▶ **WHAT YOU NEED TO DO**: Take the data below and extract the lines from the one with "EventProduct | string" to the one with "DvcOs | string", inclusive, exactly as written.
################
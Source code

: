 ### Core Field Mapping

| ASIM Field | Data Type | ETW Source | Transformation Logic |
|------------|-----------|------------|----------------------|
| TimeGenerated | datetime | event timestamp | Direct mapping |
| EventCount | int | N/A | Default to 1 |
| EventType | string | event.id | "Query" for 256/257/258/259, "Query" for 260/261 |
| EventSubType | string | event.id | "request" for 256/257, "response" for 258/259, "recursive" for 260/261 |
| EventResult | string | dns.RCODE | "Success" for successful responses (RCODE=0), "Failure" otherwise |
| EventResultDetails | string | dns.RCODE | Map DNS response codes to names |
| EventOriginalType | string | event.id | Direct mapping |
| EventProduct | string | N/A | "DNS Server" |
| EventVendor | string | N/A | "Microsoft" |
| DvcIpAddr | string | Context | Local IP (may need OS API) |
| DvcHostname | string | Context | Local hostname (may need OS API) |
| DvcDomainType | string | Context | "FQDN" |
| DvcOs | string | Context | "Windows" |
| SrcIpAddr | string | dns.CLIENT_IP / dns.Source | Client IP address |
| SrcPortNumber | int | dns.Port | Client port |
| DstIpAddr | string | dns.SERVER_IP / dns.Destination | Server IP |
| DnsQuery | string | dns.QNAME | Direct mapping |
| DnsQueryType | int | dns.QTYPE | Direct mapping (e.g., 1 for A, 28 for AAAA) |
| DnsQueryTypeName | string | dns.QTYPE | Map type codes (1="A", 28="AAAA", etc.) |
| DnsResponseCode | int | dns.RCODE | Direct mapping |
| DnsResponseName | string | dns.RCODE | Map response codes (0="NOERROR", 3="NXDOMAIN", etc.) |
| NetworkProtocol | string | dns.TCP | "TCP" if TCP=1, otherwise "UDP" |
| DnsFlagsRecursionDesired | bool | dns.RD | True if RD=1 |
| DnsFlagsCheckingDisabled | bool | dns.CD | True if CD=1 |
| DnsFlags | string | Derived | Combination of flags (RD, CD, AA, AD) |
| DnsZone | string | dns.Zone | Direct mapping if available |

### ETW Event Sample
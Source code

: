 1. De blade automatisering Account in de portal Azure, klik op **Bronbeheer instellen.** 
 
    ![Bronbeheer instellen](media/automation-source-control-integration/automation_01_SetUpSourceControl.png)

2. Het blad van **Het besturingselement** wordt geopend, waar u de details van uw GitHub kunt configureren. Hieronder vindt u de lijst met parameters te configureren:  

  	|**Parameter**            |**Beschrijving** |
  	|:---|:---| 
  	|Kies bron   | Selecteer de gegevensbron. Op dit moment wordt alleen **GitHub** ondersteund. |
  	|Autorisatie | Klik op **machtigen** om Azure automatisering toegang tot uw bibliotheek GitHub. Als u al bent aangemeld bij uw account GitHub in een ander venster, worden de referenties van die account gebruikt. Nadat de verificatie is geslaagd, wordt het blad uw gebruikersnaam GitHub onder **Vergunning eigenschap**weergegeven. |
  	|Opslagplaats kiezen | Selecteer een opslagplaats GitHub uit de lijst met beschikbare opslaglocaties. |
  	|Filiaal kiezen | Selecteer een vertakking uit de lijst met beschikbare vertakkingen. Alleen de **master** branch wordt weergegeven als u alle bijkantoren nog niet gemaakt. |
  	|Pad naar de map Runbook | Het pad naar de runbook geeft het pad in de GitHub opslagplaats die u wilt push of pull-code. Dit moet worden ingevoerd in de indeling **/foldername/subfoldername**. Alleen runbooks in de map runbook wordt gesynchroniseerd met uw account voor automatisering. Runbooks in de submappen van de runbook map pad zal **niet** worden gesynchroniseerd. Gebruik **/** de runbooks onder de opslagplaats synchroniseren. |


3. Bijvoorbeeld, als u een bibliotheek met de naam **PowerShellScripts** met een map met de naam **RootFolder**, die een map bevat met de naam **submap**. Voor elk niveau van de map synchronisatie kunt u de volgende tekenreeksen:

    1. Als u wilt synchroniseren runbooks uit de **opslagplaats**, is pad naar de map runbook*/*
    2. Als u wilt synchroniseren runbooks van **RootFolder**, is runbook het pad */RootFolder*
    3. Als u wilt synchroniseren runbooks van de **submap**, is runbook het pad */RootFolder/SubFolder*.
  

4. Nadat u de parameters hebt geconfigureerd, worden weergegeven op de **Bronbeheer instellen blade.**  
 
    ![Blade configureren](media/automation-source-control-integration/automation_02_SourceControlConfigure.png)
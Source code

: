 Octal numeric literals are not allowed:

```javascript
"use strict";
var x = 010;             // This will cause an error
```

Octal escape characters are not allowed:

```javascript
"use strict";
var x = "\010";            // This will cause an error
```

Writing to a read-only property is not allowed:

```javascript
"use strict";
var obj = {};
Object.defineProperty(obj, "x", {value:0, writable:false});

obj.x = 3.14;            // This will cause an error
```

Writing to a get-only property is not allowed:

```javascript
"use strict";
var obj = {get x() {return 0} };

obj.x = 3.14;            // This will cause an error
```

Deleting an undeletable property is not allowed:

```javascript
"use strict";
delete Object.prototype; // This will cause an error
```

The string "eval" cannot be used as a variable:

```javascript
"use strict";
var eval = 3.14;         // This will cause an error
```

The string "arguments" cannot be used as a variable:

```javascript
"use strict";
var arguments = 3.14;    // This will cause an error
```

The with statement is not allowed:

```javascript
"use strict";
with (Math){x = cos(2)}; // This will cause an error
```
################
▶ **RESPONSE TO THIS TASK**:
| EventProduct | string | N/A | "DNS Server" |
| EventVendor | string | N/A | "Microsoft" |
| DvcIpAddr | string | Context | Local IP (may need OS API) |
| DvcHostname | string | Context | Local hostname (may need OS API) |
| DvcDomainType | string | Context | "FQDN" |
| DvcOs | string | Context | "Windows" |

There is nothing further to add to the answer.